Datos que preocupan en torno de la cuestión de la lectura: la Asociación Estadounidense de Libreros informó que durante la pandemia cerró en promedio en ese país una librería independiente por semana. Mientras tanto, Jeff Bezos, propietario de Amazon, hizo público que en el lapso de un día ganó la friolera de trece mil millones de dólares.
Atenta al peligro, la lúcida alcaldesa de París, Anne Hidalgo, exhortó poco tiempo atrás de modo explícito a sus conciudadanos: “Les digo esto a los parisinos: no compren en Amazon porque es la muerte de nuestras librerías y de la vida de nuestro vecindario”.
Una buena noticia llegó mientras tanto desde Barcelona, donde se informó que “las librerías capean la pandemia gracias a los clientes militantes”. Generosos, los habitués invirtieron en cada compra una suma mayor de lo que hacían habitualmente.
¿Y por casa, cómo andamos? Las librerías locales resisten la tormenta con heroísmo, pero la caída en las ventas preocupa y a veces, cómo no, angustia.

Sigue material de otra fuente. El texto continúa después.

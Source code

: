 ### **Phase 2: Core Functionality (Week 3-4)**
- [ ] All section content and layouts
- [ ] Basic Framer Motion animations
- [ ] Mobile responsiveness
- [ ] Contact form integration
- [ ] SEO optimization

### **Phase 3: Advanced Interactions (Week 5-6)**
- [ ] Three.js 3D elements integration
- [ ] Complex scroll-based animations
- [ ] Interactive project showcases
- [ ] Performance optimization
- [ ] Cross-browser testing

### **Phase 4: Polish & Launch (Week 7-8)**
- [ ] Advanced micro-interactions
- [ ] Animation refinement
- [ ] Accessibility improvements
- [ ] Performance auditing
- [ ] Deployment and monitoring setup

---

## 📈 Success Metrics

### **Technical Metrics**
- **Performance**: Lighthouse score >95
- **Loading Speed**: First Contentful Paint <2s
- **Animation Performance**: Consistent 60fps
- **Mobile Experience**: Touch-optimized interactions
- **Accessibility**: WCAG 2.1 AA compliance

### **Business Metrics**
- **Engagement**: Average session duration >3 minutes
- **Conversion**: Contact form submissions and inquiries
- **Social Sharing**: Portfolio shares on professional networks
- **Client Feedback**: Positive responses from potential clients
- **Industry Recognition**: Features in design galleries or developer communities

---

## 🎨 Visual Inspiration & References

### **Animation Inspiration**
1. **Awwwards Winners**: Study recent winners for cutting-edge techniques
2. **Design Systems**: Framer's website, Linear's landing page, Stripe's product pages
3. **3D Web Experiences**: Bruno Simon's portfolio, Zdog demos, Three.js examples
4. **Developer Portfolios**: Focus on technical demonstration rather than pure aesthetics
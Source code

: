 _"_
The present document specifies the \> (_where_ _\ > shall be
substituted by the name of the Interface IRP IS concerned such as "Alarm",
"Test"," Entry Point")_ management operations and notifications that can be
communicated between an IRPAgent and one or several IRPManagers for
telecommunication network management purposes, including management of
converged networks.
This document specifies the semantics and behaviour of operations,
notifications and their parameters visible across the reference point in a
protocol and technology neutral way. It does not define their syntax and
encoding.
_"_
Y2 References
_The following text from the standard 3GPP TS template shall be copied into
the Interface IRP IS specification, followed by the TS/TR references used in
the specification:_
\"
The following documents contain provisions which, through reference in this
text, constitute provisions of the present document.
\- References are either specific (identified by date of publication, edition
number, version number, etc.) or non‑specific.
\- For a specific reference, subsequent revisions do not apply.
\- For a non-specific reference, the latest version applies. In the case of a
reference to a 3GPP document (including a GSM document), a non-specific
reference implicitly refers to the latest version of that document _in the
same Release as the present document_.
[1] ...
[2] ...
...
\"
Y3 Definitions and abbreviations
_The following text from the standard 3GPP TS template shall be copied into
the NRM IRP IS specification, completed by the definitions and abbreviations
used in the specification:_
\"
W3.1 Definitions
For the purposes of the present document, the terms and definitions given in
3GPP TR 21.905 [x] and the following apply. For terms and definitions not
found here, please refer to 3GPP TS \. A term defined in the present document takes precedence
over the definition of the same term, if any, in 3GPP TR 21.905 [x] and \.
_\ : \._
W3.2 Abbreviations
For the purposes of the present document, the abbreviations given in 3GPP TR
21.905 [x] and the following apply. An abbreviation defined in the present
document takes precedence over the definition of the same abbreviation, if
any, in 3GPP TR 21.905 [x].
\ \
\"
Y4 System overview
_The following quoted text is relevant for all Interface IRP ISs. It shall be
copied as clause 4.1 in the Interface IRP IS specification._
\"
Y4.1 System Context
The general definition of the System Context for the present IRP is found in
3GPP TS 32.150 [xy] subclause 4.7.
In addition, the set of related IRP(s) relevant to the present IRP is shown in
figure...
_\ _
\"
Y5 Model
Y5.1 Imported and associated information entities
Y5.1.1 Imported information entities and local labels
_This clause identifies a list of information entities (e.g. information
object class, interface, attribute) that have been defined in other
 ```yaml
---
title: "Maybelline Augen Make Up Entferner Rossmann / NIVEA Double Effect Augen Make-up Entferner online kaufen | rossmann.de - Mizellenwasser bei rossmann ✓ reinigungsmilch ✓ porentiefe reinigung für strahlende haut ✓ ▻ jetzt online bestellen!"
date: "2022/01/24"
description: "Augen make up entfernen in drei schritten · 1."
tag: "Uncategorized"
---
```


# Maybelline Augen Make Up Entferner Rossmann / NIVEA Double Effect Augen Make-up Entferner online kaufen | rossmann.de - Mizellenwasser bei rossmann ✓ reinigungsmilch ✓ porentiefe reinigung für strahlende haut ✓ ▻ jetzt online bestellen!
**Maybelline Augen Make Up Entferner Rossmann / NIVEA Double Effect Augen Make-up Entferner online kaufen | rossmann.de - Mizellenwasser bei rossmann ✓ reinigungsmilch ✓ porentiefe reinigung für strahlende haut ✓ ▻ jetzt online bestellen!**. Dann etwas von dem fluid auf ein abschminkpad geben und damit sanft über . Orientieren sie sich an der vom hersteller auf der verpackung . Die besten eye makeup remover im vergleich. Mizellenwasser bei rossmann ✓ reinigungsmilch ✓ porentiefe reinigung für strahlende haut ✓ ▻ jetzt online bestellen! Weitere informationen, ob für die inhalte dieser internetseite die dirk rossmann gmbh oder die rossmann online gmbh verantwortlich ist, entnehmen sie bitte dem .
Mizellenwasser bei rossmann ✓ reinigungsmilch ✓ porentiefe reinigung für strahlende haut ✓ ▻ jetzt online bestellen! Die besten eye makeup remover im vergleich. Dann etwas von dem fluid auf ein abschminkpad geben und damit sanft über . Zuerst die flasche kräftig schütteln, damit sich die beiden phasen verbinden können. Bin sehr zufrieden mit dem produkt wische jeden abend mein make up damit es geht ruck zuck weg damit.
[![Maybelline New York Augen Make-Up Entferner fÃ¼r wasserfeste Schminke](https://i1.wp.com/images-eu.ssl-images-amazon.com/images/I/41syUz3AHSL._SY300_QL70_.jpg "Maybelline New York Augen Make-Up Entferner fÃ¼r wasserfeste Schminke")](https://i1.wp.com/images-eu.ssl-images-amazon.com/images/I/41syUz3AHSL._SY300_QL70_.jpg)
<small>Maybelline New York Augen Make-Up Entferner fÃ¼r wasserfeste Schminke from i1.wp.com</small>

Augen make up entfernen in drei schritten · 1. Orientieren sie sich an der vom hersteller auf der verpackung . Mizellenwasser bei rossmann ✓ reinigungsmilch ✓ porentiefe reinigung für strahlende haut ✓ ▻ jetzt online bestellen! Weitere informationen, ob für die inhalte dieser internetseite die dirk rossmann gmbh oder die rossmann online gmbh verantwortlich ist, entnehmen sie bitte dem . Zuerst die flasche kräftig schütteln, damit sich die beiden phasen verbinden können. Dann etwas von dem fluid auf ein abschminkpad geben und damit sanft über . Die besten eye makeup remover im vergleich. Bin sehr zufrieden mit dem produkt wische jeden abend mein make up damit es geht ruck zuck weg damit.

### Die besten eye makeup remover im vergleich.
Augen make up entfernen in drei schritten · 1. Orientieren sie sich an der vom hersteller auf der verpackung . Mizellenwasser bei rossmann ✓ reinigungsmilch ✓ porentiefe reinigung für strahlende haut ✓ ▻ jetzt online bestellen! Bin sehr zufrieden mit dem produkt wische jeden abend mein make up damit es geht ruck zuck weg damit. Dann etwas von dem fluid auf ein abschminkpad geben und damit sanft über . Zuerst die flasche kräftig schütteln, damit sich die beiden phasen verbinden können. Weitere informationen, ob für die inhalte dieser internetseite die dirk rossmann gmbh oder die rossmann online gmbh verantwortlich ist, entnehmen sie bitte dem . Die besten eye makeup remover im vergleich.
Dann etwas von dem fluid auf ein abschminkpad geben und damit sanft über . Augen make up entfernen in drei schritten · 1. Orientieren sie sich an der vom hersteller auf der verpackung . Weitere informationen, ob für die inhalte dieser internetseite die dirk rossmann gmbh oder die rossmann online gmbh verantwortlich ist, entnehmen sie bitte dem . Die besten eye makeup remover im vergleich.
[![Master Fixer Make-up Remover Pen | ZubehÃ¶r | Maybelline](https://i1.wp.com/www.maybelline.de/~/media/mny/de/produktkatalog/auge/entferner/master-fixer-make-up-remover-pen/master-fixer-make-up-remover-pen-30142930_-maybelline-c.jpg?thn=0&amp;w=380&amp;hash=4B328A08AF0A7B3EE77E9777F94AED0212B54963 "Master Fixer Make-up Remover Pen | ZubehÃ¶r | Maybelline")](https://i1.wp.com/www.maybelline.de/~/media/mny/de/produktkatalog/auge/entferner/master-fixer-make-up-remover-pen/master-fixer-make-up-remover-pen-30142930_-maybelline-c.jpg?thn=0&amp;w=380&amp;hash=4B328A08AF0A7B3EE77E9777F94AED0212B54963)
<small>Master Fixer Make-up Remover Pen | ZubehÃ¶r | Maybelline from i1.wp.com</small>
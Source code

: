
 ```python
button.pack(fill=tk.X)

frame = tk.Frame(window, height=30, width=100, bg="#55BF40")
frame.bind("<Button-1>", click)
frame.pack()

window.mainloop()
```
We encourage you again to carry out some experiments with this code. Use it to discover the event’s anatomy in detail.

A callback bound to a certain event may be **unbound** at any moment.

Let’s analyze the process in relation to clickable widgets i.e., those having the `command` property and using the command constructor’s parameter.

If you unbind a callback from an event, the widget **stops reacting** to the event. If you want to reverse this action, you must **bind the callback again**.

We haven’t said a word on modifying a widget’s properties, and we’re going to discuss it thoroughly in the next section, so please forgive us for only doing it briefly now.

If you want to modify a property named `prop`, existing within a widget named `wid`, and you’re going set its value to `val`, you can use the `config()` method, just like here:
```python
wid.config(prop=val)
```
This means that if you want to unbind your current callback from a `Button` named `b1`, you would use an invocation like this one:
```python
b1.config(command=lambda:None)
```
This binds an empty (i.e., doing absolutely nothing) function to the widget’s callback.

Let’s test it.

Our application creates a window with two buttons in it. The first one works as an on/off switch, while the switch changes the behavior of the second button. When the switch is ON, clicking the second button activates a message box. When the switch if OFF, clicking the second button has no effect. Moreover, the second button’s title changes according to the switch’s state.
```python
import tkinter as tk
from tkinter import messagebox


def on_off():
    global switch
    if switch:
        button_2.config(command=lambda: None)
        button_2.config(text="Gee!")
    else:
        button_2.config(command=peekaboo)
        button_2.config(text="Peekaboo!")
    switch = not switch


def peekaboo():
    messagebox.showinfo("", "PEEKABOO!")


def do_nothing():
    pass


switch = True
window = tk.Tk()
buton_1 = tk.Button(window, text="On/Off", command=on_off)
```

Y las librerías, junto con los bares, son la verdadera alma de las ciudades. No hay virtualidad que pueda sustituir la caminata entre las mesas y estantes grávidos de libros, y la charla con el librero amigo.
A pesar de su pesimismo, sobre el final de la obra Bradbury se permite la esperanza: redimido por el amor, Montag terminará huyendo del infierno social y refugiándose en una comunidad donde cada uno de sus integrantes memoriza un libro para salvarlo del fuego. En esta época donde todo tiende a la fugacidad y el olvido, conviene recordar que lo mejor que ha dado la humanidad está allí, para nosotros. Y que solo de nosotros depende preservarlo.